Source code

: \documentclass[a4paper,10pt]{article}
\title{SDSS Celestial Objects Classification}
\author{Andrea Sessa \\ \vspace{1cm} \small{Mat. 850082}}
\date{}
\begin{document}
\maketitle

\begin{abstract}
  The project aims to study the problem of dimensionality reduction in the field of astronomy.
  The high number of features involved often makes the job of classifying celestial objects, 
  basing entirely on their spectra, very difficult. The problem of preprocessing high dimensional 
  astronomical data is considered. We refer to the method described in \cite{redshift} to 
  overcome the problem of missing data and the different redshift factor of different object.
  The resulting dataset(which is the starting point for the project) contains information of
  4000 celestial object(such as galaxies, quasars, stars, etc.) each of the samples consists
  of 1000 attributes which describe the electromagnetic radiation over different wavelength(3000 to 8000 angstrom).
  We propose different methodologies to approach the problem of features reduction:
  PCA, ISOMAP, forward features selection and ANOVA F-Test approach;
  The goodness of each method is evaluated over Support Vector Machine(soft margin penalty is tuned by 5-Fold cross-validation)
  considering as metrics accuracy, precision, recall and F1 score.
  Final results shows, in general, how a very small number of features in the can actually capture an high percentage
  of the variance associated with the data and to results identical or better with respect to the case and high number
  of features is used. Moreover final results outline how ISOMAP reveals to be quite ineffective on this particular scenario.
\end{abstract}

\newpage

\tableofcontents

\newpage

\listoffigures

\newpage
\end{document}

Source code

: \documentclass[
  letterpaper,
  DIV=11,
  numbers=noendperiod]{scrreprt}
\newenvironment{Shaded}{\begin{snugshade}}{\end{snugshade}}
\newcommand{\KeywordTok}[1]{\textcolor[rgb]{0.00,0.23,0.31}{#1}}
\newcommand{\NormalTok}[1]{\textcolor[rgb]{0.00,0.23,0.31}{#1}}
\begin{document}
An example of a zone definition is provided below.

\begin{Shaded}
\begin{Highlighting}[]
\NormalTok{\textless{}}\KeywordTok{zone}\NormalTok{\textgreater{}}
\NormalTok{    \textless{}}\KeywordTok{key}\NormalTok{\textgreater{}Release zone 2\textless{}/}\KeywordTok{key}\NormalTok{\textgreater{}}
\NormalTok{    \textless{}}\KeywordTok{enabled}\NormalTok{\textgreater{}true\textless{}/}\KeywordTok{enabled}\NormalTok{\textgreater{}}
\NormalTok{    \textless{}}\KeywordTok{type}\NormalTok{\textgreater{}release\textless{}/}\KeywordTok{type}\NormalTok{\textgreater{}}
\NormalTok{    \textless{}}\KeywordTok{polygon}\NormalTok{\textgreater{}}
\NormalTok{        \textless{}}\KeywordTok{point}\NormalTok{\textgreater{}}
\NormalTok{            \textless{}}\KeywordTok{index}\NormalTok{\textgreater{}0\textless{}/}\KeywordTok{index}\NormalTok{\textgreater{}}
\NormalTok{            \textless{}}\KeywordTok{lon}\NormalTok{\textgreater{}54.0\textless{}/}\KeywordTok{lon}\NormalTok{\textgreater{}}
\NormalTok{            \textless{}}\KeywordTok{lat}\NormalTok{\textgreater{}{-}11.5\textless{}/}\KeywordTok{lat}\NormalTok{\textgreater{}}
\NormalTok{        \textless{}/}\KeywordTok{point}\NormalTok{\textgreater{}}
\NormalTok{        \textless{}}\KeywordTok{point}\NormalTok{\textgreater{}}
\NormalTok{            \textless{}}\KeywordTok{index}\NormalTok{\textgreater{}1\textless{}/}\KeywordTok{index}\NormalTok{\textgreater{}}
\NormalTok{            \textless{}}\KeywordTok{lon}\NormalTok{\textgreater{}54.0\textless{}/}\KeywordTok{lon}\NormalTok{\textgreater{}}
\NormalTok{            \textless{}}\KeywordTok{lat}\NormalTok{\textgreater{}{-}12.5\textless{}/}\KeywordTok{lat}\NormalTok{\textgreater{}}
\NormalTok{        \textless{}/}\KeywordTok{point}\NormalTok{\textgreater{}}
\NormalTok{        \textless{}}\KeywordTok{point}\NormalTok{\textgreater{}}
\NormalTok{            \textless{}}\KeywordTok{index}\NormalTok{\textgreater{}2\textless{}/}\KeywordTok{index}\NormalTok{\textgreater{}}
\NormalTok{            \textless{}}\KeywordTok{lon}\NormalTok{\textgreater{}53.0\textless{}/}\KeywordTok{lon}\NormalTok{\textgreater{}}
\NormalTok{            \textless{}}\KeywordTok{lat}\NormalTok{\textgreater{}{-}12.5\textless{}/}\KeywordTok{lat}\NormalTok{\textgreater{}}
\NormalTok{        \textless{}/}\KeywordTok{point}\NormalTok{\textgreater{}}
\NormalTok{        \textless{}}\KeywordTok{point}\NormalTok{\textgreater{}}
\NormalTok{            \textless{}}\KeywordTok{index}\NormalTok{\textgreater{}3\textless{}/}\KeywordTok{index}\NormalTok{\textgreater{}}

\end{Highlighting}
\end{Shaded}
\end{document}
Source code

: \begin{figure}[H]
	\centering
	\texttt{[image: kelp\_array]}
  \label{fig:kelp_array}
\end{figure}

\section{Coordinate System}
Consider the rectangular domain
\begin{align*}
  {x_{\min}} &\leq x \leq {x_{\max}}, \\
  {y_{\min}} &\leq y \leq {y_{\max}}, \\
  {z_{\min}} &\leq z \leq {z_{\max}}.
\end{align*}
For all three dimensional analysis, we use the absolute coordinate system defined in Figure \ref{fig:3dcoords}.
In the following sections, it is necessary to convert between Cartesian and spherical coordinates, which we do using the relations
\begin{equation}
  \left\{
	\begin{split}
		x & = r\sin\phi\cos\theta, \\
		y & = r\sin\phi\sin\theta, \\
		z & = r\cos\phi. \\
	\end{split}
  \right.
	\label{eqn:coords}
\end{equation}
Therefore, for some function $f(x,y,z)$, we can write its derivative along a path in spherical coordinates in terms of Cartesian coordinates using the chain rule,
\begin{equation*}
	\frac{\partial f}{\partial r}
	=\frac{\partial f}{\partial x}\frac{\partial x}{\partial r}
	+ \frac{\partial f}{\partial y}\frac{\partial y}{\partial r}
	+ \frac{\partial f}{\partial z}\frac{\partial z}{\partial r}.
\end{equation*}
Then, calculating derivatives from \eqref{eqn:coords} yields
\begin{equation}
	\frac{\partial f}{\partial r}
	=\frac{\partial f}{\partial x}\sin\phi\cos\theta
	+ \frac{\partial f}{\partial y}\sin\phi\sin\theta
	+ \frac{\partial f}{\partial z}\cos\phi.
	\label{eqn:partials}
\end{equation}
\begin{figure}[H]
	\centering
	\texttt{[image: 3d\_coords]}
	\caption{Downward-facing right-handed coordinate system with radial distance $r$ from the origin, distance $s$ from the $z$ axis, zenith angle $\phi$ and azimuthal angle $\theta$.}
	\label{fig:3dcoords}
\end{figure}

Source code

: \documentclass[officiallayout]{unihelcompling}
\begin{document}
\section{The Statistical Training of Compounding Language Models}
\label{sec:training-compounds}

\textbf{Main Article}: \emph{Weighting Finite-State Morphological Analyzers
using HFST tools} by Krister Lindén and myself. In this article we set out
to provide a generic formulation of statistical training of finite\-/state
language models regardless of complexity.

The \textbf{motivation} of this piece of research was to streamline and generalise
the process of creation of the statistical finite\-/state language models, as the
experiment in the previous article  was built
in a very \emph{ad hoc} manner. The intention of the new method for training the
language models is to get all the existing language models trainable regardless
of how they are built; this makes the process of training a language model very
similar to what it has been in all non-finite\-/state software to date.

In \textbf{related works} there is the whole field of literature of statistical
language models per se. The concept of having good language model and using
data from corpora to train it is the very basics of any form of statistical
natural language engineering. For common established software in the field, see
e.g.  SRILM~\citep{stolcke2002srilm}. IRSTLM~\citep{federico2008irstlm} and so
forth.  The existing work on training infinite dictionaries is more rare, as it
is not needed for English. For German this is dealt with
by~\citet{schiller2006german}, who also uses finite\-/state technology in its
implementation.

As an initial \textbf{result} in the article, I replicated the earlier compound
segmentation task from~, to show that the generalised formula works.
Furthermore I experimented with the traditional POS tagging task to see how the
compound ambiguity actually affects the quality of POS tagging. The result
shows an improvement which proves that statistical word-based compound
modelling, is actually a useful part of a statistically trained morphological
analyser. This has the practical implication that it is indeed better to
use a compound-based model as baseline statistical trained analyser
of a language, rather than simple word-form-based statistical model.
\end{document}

:: What to work on ::
Restate, please, word for word the span of records running from the first line to the line bearing "of 1000 attributes", both included, and nothing outside it.

:: Expected answer ::
Source code

: \documentclass[a4paper,10pt]{article}
\title{SDSS Celestial Objects Classification}
\author{Andrea Sessa \\ \vspace{1cm} \small{Mat. 850082}}
\date{}
\begin{document}
\maketitle

\begin{abstract}
  The project aims to study the problem of dimensionality reduction in the field of astronomy.
  The high number of features involved often makes the job of classifying celestial objects, 
  basing entirely on their spectra, very difficult. The problem of preprocessing high dimensional 
  astronomical data is considered. We refer to the method described in \cite{redshift} to 
  overcome the problem of missing data and the different redshift factor of different object.
  The resulting dataset(which is the starting point for the project) contains information of
  4000 celestial object(such as galaxies, quasars, stars, etc.) each of the samples consists
  of 1000 attributes which describe the electromagnetic radiation over different wavelength(3000 to 8000 angstrom).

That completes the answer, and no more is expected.